Vicente Molina Foix
Pocos se han acordado en España de conmemorar al primer asiático galardonado con el premio Nobel de Literatura, Rabindranath Tagore, que nació hace 150 años en Calcuta, capital del estado de Bengala, y allí murió, después de una larga vida viajera y comprometida, en 1941. El mundo anglosajón (por no hablar de la India, donde su figura es carismática, y entre los bengalíes venerada) lo ha celebrado de la mejor manera posible, reeditando muchas de sus obras y siendo, en las principales reseñas que he leído, imparciales con él: la poesía y el teatro de Tagore no han sido bien tratados por el paso del tiempo, pero su asombrosa versatilidad y su vocación de mentor y agitador social le dan un relieve que mantiene la capacidad de fascinar. Para mí fue una impresión muy gratificante, hace tres años, visitar en Calcuta la mansión familiar de Santiniketan donde él creó su hoy muy pujante centro de estudios y donde murió: un equilibrado remanso de civilización y belleza en la caótica y superpoblada ciudad. Y allí oí por primera vez la música de Tagore, una de las facetas más vigentes de su creación artística; es una lástima que las grabaciones de sus canciones líricas, interpretadas por grandes artistas clásicos del siglo XX como Hermanta Mukherjee, Prasad Goswami o Debabrata Biswas, tan asequibles en la India, apenas se conozcan en Occidente.

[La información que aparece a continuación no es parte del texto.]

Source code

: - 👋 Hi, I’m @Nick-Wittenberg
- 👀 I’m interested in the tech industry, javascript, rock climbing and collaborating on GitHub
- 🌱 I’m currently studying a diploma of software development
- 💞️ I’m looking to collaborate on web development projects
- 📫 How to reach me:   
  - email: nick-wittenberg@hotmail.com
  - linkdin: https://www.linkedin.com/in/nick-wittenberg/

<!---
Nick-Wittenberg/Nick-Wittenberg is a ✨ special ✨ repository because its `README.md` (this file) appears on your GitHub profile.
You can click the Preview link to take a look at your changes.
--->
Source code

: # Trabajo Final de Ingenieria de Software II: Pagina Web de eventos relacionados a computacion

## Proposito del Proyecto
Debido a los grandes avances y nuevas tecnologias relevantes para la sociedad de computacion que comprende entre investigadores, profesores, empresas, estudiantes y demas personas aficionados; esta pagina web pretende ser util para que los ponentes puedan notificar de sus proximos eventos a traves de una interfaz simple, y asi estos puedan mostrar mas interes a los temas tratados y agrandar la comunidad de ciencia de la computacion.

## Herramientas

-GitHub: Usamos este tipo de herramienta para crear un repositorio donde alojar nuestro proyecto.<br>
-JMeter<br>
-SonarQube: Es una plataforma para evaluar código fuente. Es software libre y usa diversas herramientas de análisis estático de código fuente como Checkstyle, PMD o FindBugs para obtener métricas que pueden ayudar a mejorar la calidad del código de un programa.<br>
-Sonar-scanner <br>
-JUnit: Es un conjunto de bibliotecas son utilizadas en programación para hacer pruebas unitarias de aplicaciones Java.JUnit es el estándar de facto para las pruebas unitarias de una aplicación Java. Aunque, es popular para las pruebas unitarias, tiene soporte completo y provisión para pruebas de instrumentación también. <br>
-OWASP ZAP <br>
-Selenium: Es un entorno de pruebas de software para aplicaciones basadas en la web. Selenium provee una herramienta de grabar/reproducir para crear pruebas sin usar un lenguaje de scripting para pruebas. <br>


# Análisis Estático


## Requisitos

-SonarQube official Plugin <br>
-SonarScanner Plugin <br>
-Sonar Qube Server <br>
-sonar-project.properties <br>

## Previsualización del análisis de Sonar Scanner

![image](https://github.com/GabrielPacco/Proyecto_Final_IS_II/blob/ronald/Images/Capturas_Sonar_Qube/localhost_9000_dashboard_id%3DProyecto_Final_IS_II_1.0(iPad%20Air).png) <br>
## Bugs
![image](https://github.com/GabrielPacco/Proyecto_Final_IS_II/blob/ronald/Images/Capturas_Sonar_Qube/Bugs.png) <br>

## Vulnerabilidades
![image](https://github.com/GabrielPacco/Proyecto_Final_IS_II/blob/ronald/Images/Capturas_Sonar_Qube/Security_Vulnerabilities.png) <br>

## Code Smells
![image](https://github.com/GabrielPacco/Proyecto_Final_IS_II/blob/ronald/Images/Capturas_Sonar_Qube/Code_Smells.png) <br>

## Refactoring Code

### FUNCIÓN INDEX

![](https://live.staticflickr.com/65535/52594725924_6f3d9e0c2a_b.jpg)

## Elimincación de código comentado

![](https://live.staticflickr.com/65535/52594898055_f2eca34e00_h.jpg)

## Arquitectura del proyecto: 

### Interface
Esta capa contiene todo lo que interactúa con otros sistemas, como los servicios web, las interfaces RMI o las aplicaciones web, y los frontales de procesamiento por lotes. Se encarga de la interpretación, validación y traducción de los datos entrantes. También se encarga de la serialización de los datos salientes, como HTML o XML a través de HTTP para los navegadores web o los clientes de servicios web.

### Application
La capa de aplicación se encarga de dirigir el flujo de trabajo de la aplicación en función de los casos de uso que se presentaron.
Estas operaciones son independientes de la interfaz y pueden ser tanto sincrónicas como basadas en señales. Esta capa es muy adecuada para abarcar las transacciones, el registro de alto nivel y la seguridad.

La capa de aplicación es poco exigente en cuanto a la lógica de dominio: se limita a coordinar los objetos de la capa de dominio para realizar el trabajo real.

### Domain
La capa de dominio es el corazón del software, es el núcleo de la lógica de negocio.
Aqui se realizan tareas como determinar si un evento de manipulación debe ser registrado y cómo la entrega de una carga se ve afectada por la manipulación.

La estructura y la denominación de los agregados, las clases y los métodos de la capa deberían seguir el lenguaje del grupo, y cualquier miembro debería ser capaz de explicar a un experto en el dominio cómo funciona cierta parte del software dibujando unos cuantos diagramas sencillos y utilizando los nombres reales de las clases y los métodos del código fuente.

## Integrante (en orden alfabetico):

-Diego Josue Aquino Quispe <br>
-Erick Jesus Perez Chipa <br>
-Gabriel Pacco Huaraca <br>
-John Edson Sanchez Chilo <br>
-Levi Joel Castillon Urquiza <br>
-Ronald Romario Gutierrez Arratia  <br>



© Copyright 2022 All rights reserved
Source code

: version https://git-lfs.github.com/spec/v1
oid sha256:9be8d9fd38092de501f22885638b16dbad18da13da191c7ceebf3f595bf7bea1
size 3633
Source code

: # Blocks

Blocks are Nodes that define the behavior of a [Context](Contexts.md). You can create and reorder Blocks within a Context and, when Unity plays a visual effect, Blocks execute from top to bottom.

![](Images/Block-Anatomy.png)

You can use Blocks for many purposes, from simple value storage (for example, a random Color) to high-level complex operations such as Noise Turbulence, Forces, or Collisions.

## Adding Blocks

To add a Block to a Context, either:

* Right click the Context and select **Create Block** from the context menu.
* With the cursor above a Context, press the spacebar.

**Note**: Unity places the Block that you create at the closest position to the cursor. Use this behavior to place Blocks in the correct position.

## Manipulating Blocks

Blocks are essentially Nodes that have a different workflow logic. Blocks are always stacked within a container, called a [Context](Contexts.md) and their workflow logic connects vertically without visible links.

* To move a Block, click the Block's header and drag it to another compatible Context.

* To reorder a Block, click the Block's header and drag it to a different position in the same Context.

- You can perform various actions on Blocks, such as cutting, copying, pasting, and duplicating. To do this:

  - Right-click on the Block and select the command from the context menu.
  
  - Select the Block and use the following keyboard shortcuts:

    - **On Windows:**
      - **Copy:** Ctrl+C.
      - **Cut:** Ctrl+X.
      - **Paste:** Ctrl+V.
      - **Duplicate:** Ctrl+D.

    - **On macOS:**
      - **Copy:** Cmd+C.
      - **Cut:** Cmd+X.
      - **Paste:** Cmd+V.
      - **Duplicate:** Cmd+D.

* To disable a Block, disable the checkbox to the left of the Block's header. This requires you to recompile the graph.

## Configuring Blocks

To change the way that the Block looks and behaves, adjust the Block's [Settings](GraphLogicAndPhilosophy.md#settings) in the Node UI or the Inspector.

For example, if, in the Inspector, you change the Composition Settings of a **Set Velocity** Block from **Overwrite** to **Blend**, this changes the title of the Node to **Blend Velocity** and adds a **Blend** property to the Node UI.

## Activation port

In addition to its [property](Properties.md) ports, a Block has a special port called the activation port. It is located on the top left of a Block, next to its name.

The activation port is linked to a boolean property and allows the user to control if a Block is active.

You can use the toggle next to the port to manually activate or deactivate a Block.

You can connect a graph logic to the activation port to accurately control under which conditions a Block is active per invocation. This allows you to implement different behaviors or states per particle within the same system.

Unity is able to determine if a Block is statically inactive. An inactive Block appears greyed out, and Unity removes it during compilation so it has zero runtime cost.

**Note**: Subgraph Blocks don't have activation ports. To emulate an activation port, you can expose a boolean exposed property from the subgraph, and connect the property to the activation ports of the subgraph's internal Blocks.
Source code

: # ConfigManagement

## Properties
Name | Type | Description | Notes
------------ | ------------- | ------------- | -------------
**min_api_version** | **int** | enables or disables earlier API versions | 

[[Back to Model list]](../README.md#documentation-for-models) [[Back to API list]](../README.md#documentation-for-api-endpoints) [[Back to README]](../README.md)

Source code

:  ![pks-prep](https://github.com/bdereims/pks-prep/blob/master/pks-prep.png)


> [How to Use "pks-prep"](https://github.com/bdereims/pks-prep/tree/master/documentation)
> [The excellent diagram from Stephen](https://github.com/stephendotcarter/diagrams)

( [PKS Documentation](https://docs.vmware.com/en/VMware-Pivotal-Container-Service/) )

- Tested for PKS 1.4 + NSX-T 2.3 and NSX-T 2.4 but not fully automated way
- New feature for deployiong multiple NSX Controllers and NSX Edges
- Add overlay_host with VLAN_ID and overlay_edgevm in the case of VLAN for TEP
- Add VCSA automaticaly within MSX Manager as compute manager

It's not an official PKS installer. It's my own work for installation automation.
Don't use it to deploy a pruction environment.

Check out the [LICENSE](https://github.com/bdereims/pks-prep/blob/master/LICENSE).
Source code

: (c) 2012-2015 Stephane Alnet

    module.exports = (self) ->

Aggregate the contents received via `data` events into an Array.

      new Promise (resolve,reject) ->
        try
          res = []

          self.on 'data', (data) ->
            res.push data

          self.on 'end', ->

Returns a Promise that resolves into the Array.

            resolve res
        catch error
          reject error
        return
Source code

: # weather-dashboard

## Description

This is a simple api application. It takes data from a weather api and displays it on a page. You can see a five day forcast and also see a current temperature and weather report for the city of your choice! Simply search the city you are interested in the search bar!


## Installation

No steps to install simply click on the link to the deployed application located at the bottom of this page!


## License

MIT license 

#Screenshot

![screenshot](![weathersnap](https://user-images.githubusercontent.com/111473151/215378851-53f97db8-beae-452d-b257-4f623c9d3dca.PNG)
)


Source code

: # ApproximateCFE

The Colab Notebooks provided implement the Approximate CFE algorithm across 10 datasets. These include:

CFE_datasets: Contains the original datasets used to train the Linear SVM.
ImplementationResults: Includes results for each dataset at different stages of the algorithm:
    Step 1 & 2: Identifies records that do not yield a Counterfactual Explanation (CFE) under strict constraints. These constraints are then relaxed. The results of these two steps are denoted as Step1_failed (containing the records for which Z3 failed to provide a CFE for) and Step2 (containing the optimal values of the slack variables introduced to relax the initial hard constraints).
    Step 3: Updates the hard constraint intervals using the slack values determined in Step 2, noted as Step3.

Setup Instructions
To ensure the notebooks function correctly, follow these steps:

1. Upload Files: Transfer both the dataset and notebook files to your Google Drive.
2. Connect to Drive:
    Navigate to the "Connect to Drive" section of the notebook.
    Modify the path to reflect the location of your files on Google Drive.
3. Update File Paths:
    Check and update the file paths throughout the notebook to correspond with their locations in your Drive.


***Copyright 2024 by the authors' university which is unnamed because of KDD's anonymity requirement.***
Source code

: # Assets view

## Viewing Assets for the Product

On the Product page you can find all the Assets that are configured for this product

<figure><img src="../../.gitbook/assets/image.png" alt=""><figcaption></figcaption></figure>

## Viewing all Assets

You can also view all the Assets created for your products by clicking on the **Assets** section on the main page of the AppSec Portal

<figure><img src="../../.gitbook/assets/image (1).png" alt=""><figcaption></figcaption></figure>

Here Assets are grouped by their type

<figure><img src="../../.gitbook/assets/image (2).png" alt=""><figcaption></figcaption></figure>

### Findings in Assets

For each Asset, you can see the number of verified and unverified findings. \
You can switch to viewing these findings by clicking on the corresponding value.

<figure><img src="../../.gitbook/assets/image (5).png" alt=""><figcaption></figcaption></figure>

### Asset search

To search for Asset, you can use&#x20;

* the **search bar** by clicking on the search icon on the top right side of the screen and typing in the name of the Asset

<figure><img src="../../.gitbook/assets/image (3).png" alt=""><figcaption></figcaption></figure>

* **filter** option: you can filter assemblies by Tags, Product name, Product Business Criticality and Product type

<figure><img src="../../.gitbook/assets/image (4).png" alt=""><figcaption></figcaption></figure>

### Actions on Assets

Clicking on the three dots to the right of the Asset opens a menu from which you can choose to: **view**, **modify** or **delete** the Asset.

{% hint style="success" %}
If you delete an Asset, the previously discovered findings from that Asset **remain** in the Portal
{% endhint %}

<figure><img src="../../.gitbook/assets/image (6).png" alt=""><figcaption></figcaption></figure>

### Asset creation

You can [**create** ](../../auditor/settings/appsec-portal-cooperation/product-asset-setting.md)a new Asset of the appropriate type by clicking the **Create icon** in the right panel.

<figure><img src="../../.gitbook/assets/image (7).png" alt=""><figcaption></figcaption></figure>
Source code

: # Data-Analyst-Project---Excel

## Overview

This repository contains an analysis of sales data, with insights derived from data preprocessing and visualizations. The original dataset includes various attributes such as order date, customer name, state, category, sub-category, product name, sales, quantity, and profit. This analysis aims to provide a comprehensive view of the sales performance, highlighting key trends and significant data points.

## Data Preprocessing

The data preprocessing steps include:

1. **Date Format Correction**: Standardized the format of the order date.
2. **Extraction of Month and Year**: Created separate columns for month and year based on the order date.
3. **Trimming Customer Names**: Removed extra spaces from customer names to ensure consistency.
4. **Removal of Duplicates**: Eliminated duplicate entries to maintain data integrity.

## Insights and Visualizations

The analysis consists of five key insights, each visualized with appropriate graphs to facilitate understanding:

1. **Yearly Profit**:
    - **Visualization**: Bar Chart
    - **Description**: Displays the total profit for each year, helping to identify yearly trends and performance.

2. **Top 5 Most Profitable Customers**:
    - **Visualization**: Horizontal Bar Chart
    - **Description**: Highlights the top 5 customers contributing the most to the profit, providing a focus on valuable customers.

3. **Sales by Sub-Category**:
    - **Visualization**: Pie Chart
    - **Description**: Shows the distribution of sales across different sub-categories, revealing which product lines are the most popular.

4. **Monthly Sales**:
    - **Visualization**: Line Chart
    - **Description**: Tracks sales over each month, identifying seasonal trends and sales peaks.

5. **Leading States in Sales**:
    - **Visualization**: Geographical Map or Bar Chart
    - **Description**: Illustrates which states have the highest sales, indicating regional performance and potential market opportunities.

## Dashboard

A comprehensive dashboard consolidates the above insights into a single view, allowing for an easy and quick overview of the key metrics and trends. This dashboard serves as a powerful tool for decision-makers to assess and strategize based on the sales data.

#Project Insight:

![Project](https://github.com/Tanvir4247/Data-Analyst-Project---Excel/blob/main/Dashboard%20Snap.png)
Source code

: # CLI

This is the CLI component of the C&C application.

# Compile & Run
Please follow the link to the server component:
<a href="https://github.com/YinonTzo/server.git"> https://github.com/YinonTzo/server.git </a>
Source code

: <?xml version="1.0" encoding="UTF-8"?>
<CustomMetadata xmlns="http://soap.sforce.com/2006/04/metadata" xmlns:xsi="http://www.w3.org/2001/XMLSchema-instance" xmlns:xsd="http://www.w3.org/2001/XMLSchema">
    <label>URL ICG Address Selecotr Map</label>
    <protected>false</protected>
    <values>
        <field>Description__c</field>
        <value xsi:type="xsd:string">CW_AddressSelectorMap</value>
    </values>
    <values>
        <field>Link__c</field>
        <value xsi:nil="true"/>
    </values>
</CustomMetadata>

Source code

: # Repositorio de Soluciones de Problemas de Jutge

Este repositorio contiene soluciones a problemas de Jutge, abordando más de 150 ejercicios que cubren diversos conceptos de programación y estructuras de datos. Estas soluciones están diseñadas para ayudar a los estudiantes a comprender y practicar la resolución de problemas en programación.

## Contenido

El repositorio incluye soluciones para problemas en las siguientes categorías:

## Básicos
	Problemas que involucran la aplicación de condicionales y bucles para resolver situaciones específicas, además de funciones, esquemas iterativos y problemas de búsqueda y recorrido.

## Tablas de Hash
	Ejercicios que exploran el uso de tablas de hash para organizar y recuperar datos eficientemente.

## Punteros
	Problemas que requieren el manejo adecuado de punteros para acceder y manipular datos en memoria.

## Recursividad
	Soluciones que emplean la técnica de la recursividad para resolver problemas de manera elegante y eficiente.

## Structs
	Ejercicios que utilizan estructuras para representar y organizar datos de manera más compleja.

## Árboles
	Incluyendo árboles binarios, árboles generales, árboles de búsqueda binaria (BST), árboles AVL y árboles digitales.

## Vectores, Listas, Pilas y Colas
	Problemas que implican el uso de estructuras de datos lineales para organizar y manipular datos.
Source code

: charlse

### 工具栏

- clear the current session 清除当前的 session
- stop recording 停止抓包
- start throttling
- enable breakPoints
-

Pese al olvido actual, Tagore tuvo una intensa y peculiar relación con España a través de Juan Ramón Jiménez, que se erigió en portavoz, traductor y hasta mejorador de su obra tras habérsela hecho conocer en 1913 Zenobia Camprubí, quien tres años después se casaría con el poeta onubense. Aún se debate sobre el reparto de papeles de la pareja en esa tarea de versionar a Rabindranath, siempre a través del inglés y no del bengalí en el que aquél escribía. En una de las pocas publicaciones ‘ad hoc’ que han aparecido este año en nuestro país, la recopilación de aforismos poéticos ‘Pájaros perdidos’ (Renacimiento, Sevilla 2011), el prologuista Arturo Ramoneda, que reconstruye con gracia un frustrado viaje de Tagore a España, parece compartir la inveterada sospecha de que, como en otros célebres matrimonios literarios, ella era la laboriosa y él el abajo firmante. Juan Ramón, sin embargo, con la petulancia que incluso sus más fervientes admiradores reconocen, le decía a su madre, en una carta, que "en las traducciones de Tagore […] yo hago casi todo el trabajo, naturalmente".
Fui en la adolescencia un lector deslumbrado de Tagore, de su teatro en particular (muy asociado al de Yeats, que le apadrinó y algo se dejó influir en sus propias piezas escénicas), pero ahora echo en falta en castellano nuevas traducciones de sus historias cortas y alguna de sus novelas como ‘La casa y el mundo’, sin duda magníficas; Alianza Editorial mantiene en su catálogo media docena de sus títulos poéticos y dramáticos más conocidos (en las versiones de Camprubí/Jiménez), y Visor relanzó hace unos meses la antología ‘Últimos poemas’, con traducción directa del bengalí revisada en castellano por el novelista Mariano Antolín Rato. La narrativa de Tagore inspiró además varias películas de otro extraordinario artista bengalí, Satyajit Ray, formado en la escuela de Santiniketan y en buena medida discípulo suyo. ‘Charulata’, una de las obras maestras del cineasta, adapta maravillosamente ‘El nido roto’, uno de los relatos más memorables del olvidado gran gurú.